As explained by the French renewables agency IFPEN, “1 kg of hydrogen releases roughly three times more energy than 1 kg of gasoline”. In addition, a hydrogen vehicle’s emissions are made up of just water, with zero CO2 emissions.
Convinced about hydrogen’s potential for motorsports, the Automobile Club de l’Ouest (ACO) and the Swiss engineering laboratory GreenGT created the MissionH24 programme in 2018 with the aim to encourage competitors to enter hydrogen-powered electric cars for the 24 Hours of Le Mans event in 2024.

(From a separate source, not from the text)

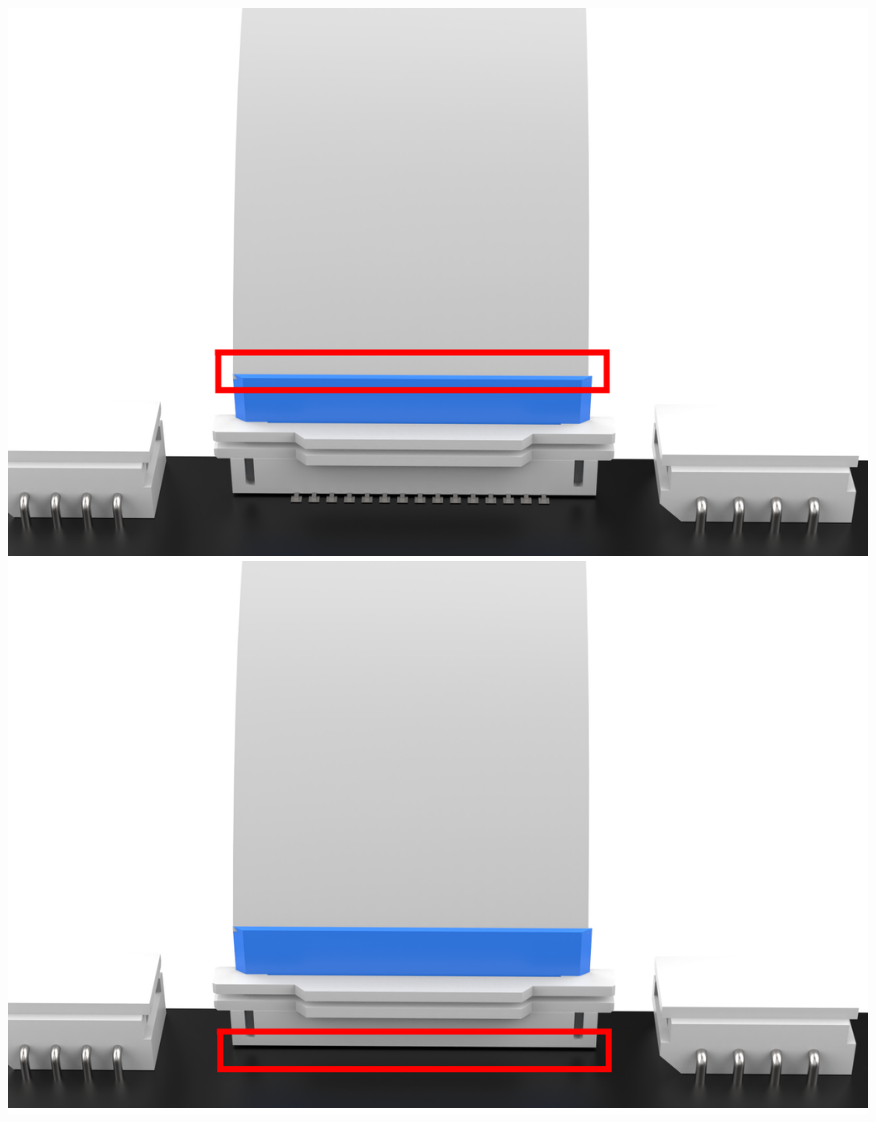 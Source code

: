 <img class="common_img" src="../_static/media/chapter_18/section_3/media/image12.png"   />

<img class="common_img" src="../_static/media/chapter_18/section_3/media/image13.png"   />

Following on from many other technologies that have been launched and tested at Le Mans in the past, this operation aims to accelerate the development of this new energy. This commitment is shared by Christophe Ricard, President of GreenGT, and Pierre Fillon, President of the ACO, who hope in time to develop “a discipline and ultimately a zero-carbon mobility solution that is essential for the future of our planet”

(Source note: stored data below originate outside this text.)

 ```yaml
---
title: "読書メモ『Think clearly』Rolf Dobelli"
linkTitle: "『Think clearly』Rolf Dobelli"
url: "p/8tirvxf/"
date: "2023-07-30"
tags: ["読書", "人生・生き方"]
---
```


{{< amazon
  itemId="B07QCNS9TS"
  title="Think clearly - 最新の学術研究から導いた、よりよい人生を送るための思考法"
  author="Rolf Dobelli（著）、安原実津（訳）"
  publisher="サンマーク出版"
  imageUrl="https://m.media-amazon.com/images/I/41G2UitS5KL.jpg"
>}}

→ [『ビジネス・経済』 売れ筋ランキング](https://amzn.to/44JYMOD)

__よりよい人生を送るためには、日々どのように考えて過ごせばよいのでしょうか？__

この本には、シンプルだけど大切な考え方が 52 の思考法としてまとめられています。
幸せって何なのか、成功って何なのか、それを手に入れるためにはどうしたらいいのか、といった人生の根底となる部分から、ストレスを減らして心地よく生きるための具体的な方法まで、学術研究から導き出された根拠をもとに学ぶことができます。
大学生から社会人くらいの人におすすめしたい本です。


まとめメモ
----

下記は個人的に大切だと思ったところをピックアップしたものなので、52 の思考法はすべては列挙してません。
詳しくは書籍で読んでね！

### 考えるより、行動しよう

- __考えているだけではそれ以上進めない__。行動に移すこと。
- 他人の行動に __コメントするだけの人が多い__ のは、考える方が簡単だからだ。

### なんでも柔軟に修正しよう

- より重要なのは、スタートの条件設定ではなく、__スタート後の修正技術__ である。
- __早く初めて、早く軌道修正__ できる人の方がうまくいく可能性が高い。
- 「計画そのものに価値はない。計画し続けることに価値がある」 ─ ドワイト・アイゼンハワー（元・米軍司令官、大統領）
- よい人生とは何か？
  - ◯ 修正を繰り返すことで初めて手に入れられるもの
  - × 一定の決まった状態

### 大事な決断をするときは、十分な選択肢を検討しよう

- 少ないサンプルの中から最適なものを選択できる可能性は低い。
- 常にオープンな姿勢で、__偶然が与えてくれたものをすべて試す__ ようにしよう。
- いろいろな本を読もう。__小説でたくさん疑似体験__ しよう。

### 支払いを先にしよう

“Hydrogen” category at the 24 Hours of Le Mans
Working towards this goal, September 22, 2018 saw a historic step forward: GreenGT gave a demonstration of the first hydrogen-powered racing car, the LMPH2G, on the Spa Francorchamps track in Belgium. One year later, a more advanced version of this prototype, developed by the H24 Racing team, took part in the free practice sessions at the Michelin Le Mans Cup, immersed among the various competitors in this class. Before being able to take to the track, the LMPH2G, driven by Olivier Lombard and Norman Nato, successfully passed a number of tests, crash tests and assessments to achieve FIA safety accreditation, which is essential to be able to compete.

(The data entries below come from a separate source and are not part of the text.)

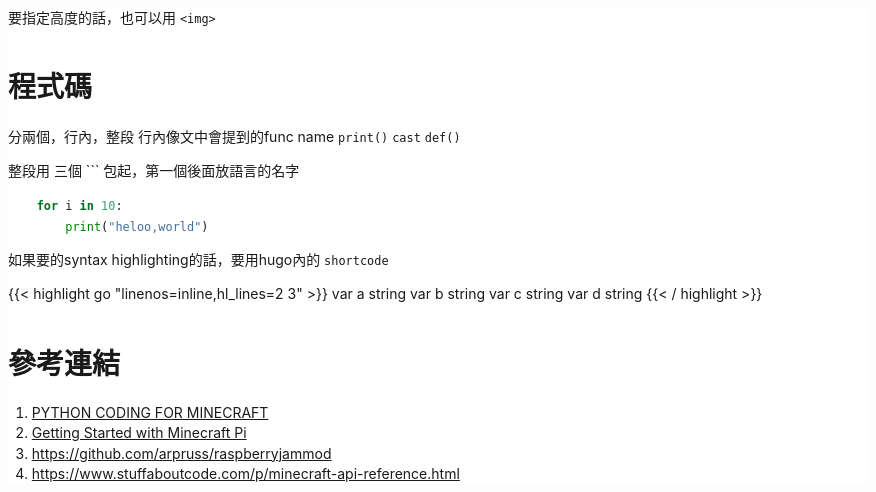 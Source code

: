 要指定高度的話，也可以用 `<img>`

# 程式碼


分兩個，行內，整段
行內像文中會提到的func name  `print()` `cast` `def()`

整段用 三個  \`\`\` 包起，第一個後面放語言的名字
```python
	for i in 10:
		print("heloo,world")
```

如果要的syntax highlighting的話，要用hugo內的 `shortcode`

{{< highlight go "linenos=inline,hl_lines=2 3" >}}
var a string
var b string
var c string
var d string
{{< / highlight >}}




# 參考連結
1. [PYTHON CODING FOR MINECRAFT](https://www.instructables.com/id/Python-coding-for-Minecraft/) 
2. [Getting Started with Minecraft Pi](https://projects.raspberrypi.org/en/projects/getting-started-with-minecraft-pi/5) 
3. https://github.com/arpruss/raspberryjammod
4. https://www.stuffaboutcode.com/p/minecraft-api-reference.html


[google]: "https://www.google.com" "Search Engine"


 [id]: http://example.com/  "Optional Title Here"
 [id]: http://example.com/  'Optional Title Here'
 [id]: http://example.com/  (Optional Title Here)
 [id]: <http://example.com/>  "Optional Title Here"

Today, the H24 - the next-generation hydrogen prototype
“Today, we are driving progress as pioneers to some extent to introduce a new energy to the racing world, while also helping develop processes for the future”, confirms Bernard Niclot, the ACO’s hydrogen project director. “Being able to count on a partner like Total for the refueling section, with a mobile station, is also a very important factor for success”.
After a first phase of bench tests, the H24 - the new prototype - will be embarking on a major cycle of private tests at several circuits in early 2021 to prepare for the next season of the Michelin Le Mans Cup.